>>>

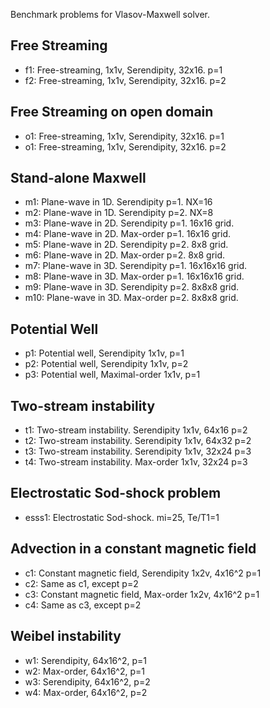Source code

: Benchmark problems for Vlasov-Maxwell solver.

Free Streaming
--------------

- f1: Free-streaming, 1x1v, Serendipity, 32x16. p=1
- f2: Free-streaming, 1x1v, Serendipity, 32x16. p=2

Free Streaming on open domain
-----------------------------

- o1: Free-streaming, 1x1v, Serendipity, 32x16. p=1
- o1: Free-streaming, 1x1v, Serendipity, 32x16. p=2

Stand-alone Maxwell
-------------------

- m1: Plane-wave in 1D. Serendipity p=1. NX=16
- m2: Plane-wave in 1D. Serendipity p=2. NX=8
- m3: Plane-wave in 2D. Serendipity p=1. 16x16 grid.
- m4: Plane-wave in 2D. Max-order p=1. 16x16 grid.
- m5: Plane-wave in 2D. Serendipity p=2. 8x8 grid.
- m6: Plane-wave in 2D. Max-order p=2. 8x8 grid.
- m7: Plane-wave in 3D. Serendipity p=1. 16x16x16 grid.
- m8: Plane-wave in 3D. Max-order p=1. 16x16x16 grid.
- m9: Plane-wave in 3D. Serendipity p=2. 8x8x8 grid.
- m10: Plane-wave in 3D. Max-order p=2. 8x8x8 grid.

Potential Well
--------------

- p1: Potential well, Serendipity 1x1v, p=1
- p2: Potential well, Serendipity 1x1v, p=2
- p3: Potential well, Maximal-order 1x1v, p=1

Two-stream instability
----------------------

- t1: Two-stream instability. Serendipity 1x1v, 64x16 p=2
- t2: Two-stream instability. Serendipity 1x1v, 64x32 p=2
- t3: Two-stream instability. Serendipity 1x1v, 32x24 p=3
- t4: Two-stream instability. Max-order 1x1v, 32x24 p=3

Electrostatic Sod-shock problem
-------------------------------

- esss1: Electrostatic Sod-shock. mi=25, Te/T1=1

Advection in a constant magnetic field
--------------------------------------

- c1: Constant magnetic field, Serendipity 1x2v, 4x16^2 p=1
- c2: Same as c1, except p=2
- c3: Constant magnetic field, Max-order 1x2v, 4x16^2 p=1
- c4: Same as c3, except p=2

Weibel instability
------------------

- w1: Serendipity, 64x16^2, p=1
- w2: Max-order, 64x16^2, p=1
- w3: Serendipity, 64x16^2, p=2
- w4: Max-order, 64x16^2, p=2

<<<

**What to work on**: Produce a verbatim copy of the listing, leaving out all pictures.

**Output of the task**:
Source code

: Benchmark problems for Vlasov-Maxwell solver.

Free Streaming
--------------

- f1: Free-streaming, 1x1v, Serendipity, 32x16. p=1
- f2: Free-streaming, 1x1v, Serendipity, 32x16. p=2

Free Streaming on open domain
-----------------------------

- o1: Free-streaming, 1x1v, Serendipity, 32x16. p=1
- o1: Free-streaming, 1x1v, Serendipity, 32x16. p=2

Stand-alone Maxwell
-------------------

- m1: Plane-wave in 1D. Serendipity p=1. NX=16
- m2: Plane-wave in 1D. Serendipity p=2. NX=8
- m3: Plane-wave in 2D. Serendipity p=1. 16x16 grid.
- m4: Plane-wave in 2D. Max-order p=1. 16x16 grid.
- m5: Plane-wave in 2D. Serendipity p=2. 8x8 grid.
- m6: Plane-wave in 2D. Max-order p=2. 8x8 grid.
- m7: Plane-wave in 3D. Serendipity p=1. 16x16x16 grid.
- m8: Plane-wave in 3D. Max-order p=1. 16x16x16 grid.
- m9: Plane-wave in 3D. Serendipity p=2. 8x8x8 grid.
- m10: Plane-wave in 3D. Max-order p=2. 8x8x8 grid.

Potential Well
--------------

- p1: Potential well, Serendipity 1x1v, p=1
- p2: Potential well, Serendipity 1x1v, p=2
- p3: Potential well, Maximal-order 1x1v, p=1

Two-stream instability
----------------------

- t1: Two-stream instability. Serendipity 1x1v, 64x16 p=2
- t2: Two-stream instability. Serendipity 1x1v, 64x32 p=2
- t3: Two-stream instability. Serendipity 1x1v, 32x24 p=3
- t4: Two-stream instability. Max-order 1x1v, 32x24 p=3

Electrostatic Sod-shock problem
-------------------------------

- esss1: Electrostatic Sod-shock. mi=25, Te/T1=1

Advection in a constant magnetic field
--------------------------------------

- c1: Constant magnetic field, Serendipity 1x2v, 4x16^2 p=1
- c2: Same as c1, except p=2
- c3: Constant magnetic field, Max-order 1x2v, 4x16^2 p=1
- c4: Same as c3, except p=2

Weibel instability
------------------

- w1: Serendipity, 64x16^2, p=1
- w2: Max-order, 64x16^2, p=1
- w3: Serendipity, 64x16^2, p=2
- w4: Max-order, 64x16^2, p=2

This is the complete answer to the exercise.